Так вот, о просчётах... В ходе работы комиссии по крестьянскому вопросу министр внутренних дел Перовский поручил Далю провести исследование, итогом которого в 1844 году стали две записки "О скопической ереси" и данное "Розыскание", в котором автор приводит 134 случая кровавого навета и подробно рассматривает уже упомянутое велижское дело. В заключение своей работы автор утверждает, что "изуверный обряд этот не только не принадлежит всем вообще евреям, но даже, без всякого сомнения, весьма немногим известен" и "существует только в секте хасидов или хасидым, как это объяснено выше секте самой упорной, фанатической, признающей один только Талмуд и раввинские книги и отрекшейся, так сказать, от Ветхого Завета".

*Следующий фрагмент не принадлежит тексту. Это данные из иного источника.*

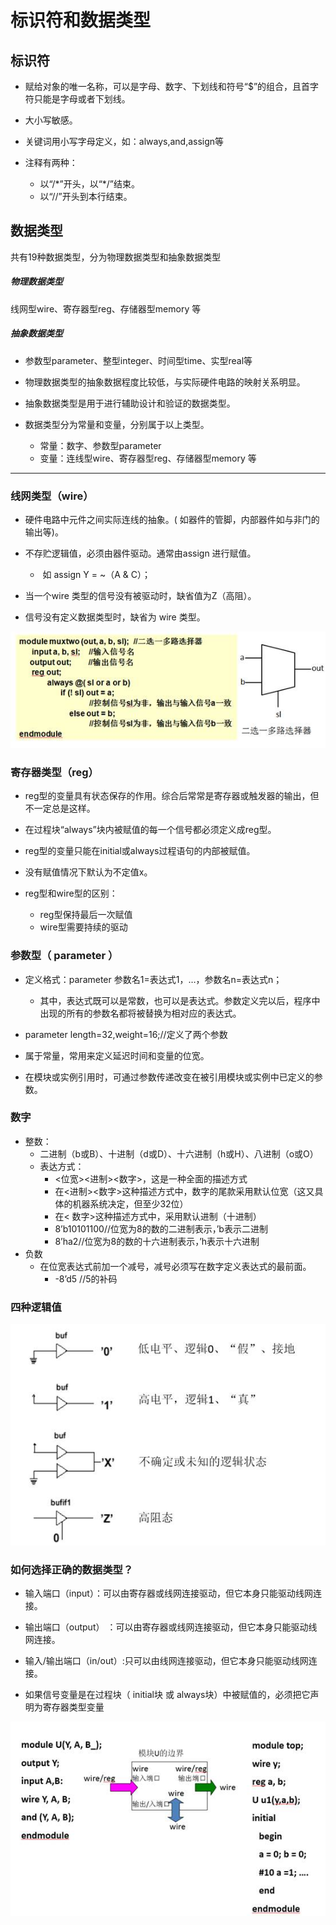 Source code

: # 标识符和数据类型

## 标识符

- 赋给对象的唯一名称，可以是字母、数字、下划线和符号“$”的组合，且首字符只能是字母或者下划线。

- 大小写敏感。

- 关键词用小写字母定义，如：always,and,assign等

- 注释有两种：
  - 以“/\*”开头，以“\*/”结束。
  - 以“//”开头到本行结束。

## 数据类型

共有19种数据类型，分为物理数据类型和抽象数据类型

##### 物理数据类型

线网型wire、寄存器型reg、存储器型memory 等

##### 抽象数据类型

- 参数型parameter、整型integer、时间型time、实型real等

- 物理数据类型的抽象数据程度比较低，与实际硬件电路的映射关系明显。

- 抽象数据类型是用于进行辅助设计和验证的数据类型。


- 数据类型分为常量和变量，分别属于以上类型。
  - 常量：数字、参数型parameter
  - 变量：连线型wire、寄存器型reg、存储器型memory 等

---

### 线网类型（wire）

- 硬件电路中元件之间实际连线的抽象。( 如器件的管脚，内部器件如与非门的输出等)。

- 不存贮逻辑值，必须由器件驱动。通常由assign 进行赋值。
  - ​    如 assign Y = ~（A & C）；
- 当一个wire 类型的信号没有被驱动时，缺省值为Z（高阻）。

- 信号没有定义数据类型时，缺省为 wire 类型。


**![img](part2.assets/clip_image002.jpg)**

### 寄存器类型（reg）

- reg型的变量具有状态保存的作用。综合后常常是寄存器或触发器的输出，但不一定总是这样。

- 在过程块“always”块内被赋值的每一个信号都必须定义成reg型。

- reg型的变量只能在initial或always过程语句的内部被赋值。

- 没有赋值情况下默认为不定值x。


- reg型和wire型的区别：
  - reg型保持最后一次赋值
  - wire型需要持续的驱动

### 参数型（ parameter ）

- 定义格式：parameter 参数名1=表达式1，…，参数名n=表达式n；
  - 其中，表达式既可以是常数，也可以是表达式。参数定义完以后，程序中出现的所有的参数名都将被替换为相对应的表达式。
- parameter length=32,weight=16;//定义了两个参数

- 属于常量，常用来定义延迟时间和变量的位宽。

- 在模块或实例引用时，可通过参数传递改变在被引用模块或实例中已定义的参数。


### 数字

- 整数：
  - 二进制（b或B）、十进制（d或D）、十六进制（h或H）、八进制（o或O）
  - 表达方式：
    - <位宽><进制><数字>，这是一种全面的描述方式
    - 在<进制><数字>这种描述方式中，数字的尾款采用默认位宽（这又具体的机器系统决定，但至少32位）
    - 在< 数字>这种描述方式中，采用默认进制（十进制）
    - 8’b10101100//位宽为8的数的二进制表示，’b表示二进制
    - 8’ha2//位宽为8的数的十六进制表示，’h表示十六进制
- 负数
  - 在位宽表达式前加一个减号，减号必须写在数字定义表达式的最前面。
    - -8’d5    //5的补码

### 四种逻辑值

![img](part2.assets/clip_image005.jpg)

### 如何选择正确的数据类型？

- 输入端口（input）：可以由寄存器或线网连接驱动，但它本身只能驱动线网连接。

- 输出端口（output） ：可以由寄存器或线网连接驱动，但它本身只能驱动线网连接。

- 输入/输出端口（in/out）:只可以由线网连接驱动，但它本身只能驱动线网连接。

- 如果信号变量是在过程块（ initial块 或 always块）中被赋值的，必须把它声明为寄存器类型变量


![img](part2.assets/clip_image007.jpg)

Не стоит приводить кровожадные подробности этих ритуальных людоедств, дабы не лить воду на мельницу тех, кто стоит за спинами несчастных исполнителей... Да, да, все пострадавшие по этим обвинениям иудеи – несчастны, хоть и бессердечны, потому что они тоже принесены в жертву. Я поясню...

Автор записки задаётся вопросом: "Какому же обстоятельству приписать возобновляющиеся по временам случаи мученической смерти младенца, рассудительно и осторожно замученного до смерти, если обвинение несправедливо? Какую можно придумать причину или повод для такого злодейского истязания ребенка, если это не изуверство?" Даль сталкивается с общепринятой туманной неопределённостью: "Как объяснить, что бы могло побудить кого бы то ни было к такому бессмысленно-зверскому поступку, если это не какая-нибудь таинственная, каббалистическая или религиозно-изуверная цель?". Автор пытается разобраться: "Почему это всегда дети христиан? И, наконец, почему случаи эти всегда бывали исключительно во время или перед самой Пасхой?" и приходит для себя к ответу: "Составитель записки сей лично знал в западных губерниях наших учёного и образованного врача, еврея, который в откровенном разговоре, глаз на глаз, об этом предмете сам сознавался, что обвинение это, без сомнения, основательно, что есть ж-ды, которые в изуверстве своём посягают на такое возмутительное злодейство, но утверждал только, что это не есть обряд собственно еврейский, а вымысел выродков человечества. В С.-Петербурге служит и теперь ещё крещённый, учёный еврей, который с полным убеждением подтверждает существование этого обряда не в виде общем, как он выражается, а в виде исключения, но он в то же время отказывается засвидетельствовать это где-нибудь гласным образом, потому что конечно, не в состоянии доказать справедливости слов своих и даже боится мщения богатых евреев, коих происки достигают далеко и которые сочли бы подобное обвинение общим поруганием израильского народа и личным для себя оскорблением".